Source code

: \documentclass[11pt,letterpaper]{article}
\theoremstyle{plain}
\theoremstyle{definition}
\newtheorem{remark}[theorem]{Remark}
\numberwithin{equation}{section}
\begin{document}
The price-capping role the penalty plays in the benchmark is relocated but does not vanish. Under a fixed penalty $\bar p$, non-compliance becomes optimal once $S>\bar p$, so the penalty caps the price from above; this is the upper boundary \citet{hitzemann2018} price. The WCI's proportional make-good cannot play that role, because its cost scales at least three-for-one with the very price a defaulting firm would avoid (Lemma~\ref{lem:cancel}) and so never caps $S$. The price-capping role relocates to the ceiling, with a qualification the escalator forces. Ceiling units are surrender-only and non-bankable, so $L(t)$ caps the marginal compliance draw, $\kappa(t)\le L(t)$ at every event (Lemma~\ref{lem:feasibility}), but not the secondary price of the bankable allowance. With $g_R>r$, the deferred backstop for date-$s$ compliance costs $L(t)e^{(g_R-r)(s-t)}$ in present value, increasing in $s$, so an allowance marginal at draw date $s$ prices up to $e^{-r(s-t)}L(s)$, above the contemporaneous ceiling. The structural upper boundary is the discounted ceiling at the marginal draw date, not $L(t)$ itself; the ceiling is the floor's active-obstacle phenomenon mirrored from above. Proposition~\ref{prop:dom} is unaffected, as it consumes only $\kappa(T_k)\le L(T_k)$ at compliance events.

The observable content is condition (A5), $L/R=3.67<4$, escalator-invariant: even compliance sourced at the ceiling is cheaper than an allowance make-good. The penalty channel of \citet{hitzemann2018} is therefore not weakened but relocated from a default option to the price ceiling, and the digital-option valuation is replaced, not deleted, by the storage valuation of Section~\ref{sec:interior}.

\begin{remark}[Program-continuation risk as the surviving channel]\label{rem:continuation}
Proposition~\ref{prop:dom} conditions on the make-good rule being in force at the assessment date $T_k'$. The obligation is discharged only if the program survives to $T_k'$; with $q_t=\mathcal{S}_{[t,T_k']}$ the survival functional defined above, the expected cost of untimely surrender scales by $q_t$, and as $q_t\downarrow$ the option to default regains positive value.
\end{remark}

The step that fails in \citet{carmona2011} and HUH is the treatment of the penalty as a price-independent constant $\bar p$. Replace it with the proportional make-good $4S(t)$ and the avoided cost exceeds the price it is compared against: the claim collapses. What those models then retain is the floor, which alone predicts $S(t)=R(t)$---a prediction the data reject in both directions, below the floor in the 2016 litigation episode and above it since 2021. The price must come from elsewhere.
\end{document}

--

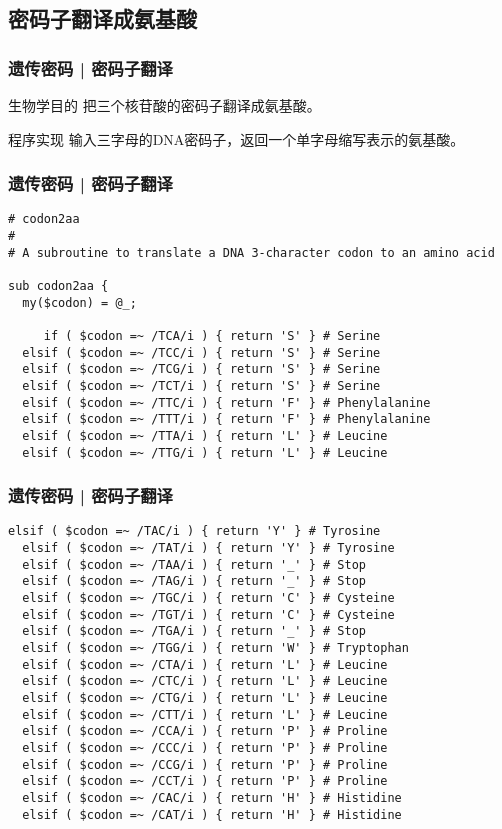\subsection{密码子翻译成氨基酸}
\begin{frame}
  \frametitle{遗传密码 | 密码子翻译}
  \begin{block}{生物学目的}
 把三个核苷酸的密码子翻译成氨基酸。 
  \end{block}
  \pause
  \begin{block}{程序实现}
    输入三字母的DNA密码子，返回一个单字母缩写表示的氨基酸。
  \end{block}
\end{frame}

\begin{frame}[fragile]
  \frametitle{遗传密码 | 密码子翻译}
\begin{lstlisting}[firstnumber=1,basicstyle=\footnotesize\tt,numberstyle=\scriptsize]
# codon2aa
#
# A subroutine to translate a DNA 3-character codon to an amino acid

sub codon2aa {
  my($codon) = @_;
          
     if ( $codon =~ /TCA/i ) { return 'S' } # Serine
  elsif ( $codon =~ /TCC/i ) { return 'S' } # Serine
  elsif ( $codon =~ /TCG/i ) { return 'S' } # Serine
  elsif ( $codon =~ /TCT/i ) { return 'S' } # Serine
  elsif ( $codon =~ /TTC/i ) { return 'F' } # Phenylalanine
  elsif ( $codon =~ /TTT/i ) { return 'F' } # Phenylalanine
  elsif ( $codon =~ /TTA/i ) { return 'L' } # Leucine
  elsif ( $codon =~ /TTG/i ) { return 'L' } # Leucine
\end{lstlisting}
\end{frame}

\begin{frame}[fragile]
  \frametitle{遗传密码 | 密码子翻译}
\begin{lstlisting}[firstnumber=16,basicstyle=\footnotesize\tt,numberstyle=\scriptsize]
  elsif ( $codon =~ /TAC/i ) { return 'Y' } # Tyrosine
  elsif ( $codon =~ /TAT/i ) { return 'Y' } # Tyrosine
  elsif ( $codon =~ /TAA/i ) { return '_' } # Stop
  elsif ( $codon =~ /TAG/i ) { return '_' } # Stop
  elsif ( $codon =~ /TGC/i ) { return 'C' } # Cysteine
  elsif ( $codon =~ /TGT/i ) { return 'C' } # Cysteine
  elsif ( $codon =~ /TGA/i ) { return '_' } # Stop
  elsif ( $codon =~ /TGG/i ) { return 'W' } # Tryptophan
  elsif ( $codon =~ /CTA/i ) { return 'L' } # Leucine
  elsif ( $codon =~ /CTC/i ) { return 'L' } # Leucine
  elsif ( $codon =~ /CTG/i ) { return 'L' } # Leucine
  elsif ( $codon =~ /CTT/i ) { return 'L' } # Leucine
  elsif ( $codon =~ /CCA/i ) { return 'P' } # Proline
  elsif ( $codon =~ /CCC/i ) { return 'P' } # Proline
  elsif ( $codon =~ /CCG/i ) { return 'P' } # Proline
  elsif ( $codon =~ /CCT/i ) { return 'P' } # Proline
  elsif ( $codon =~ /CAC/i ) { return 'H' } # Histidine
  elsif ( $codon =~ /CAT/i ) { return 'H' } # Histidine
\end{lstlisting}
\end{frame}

## What you should do
Some lines of the data above may hold the word "scriptsize"; report how many do, and nothing else.

## Exercise response
2